• What the task requires: Scan the data, and whenever a line contains "name", copy it.

• Data records:
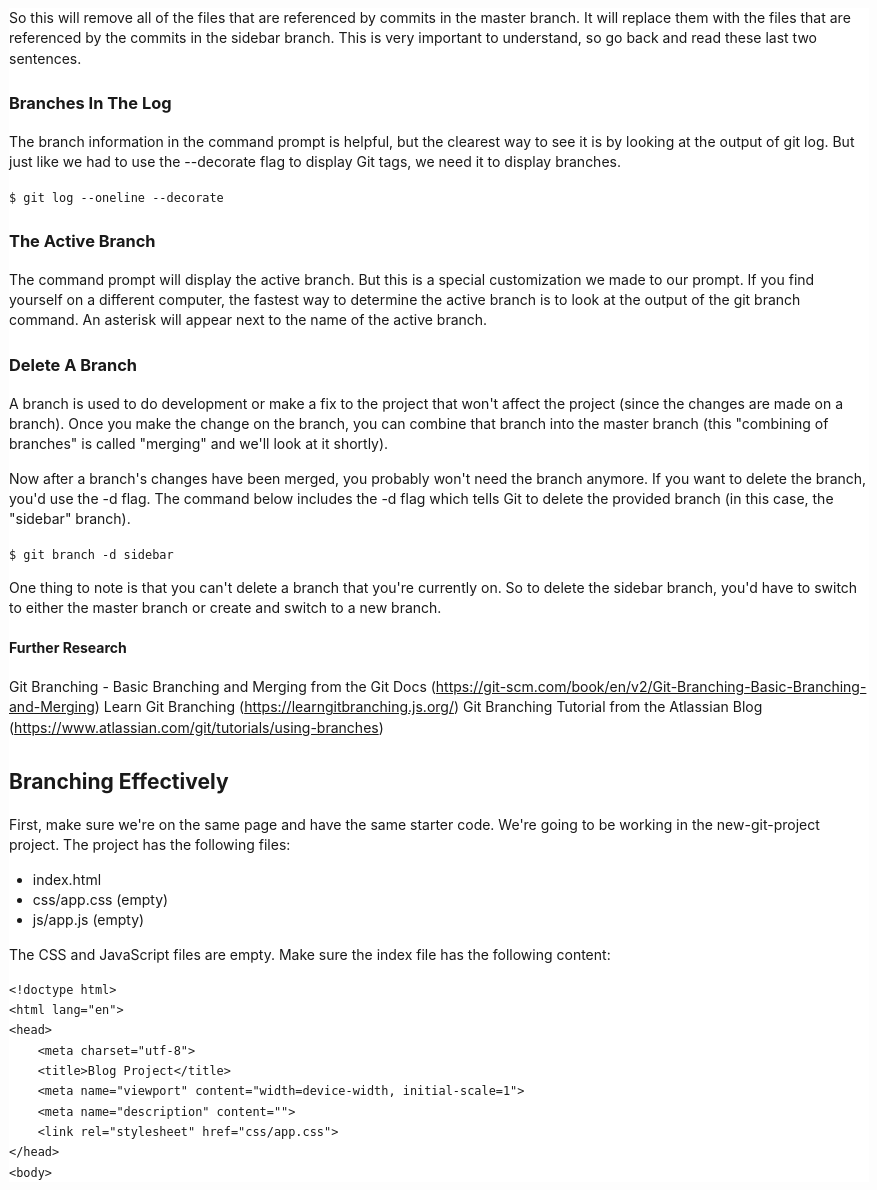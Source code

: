 So this will remove all of the files that are referenced by commits in the master branch. It will replace them with the files that are referenced by the commits in the sidebar branch. This is very important to understand, so go back and read these last two sentences.

### Branches In The Log
The branch information in the command prompt is helpful, but the clearest way to see it is by looking at the output of git log. But just like we had to use the --decorate flag to display Git tags, we need it to display branches.

    $ git log --oneline --decorate

### The Active Branch
The command prompt will display the active branch. But this is a special customization we made to our prompt. If you find yourself on a different computer, the fastest way to determine the active branch is to look at the output of the git branch command. An asterisk will appear next to the name of the active branch.

### Delete A Branch
A branch is used to do development or make a fix to the project that won't affect the project (since the changes are made on a branch). Once you make the change on the branch, you can combine that branch into the master branch (this "combining of branches" is called "merging" and we'll look at it shortly).

Now after a branch's changes have been merged, you probably won't need the branch anymore. If you want to delete the branch, you'd use the -d flag. The command below includes the -d flag which tells Git to delete the provided branch (in this case, the "sidebar" branch).

    $ git branch -d sidebar


One thing to note is that you can't delete a branch that you're currently on. So to delete the sidebar branch, you'd have to switch to either the master branch or create and switch to a new branch.


#### Further Research
Git Branching - Basic Branching and Merging from the Git Docs (https://git-scm.com/book/en/v2/Git-Branching-Basic-Branching-and-Merging)
Learn Git Branching (https://learngitbranching.js.org/)
Git Branching Tutorial from the Atlassian Blog (https://www.atlassian.com/git/tutorials/using-branches)

 
## Branching Effectively

First, make sure we're on the same page and have the same starter code. We're going to be working in the new-git-project project. The project has the following files:

* index.html
* css/app.css (empty)
* js/app.js (empty)

The CSS and JavaScript files are empty. Make sure the index file has the following content:

    <!doctype html>
    <html lang="en">
    <head>
        <meta charset="utf-8">
        <title>Blog Project</title>
        <meta name="viewport" content="width=device-width, initial-scale=1">
        <meta name="description" content="">
        <link rel="stylesheet" href="css/app.css">
    </head>
    <body>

• Written solution:
The command prompt will display the active branch. But this is a special customization we made to our prompt. If you find yourself on a different computer, the fastest way to determine the active branch is to look at the output of the git branch command. An asterisk will appear next to the name of the active branch.
        <meta name="viewport" content="width=device-width, initial-scale=1">
        <meta name="description" content="">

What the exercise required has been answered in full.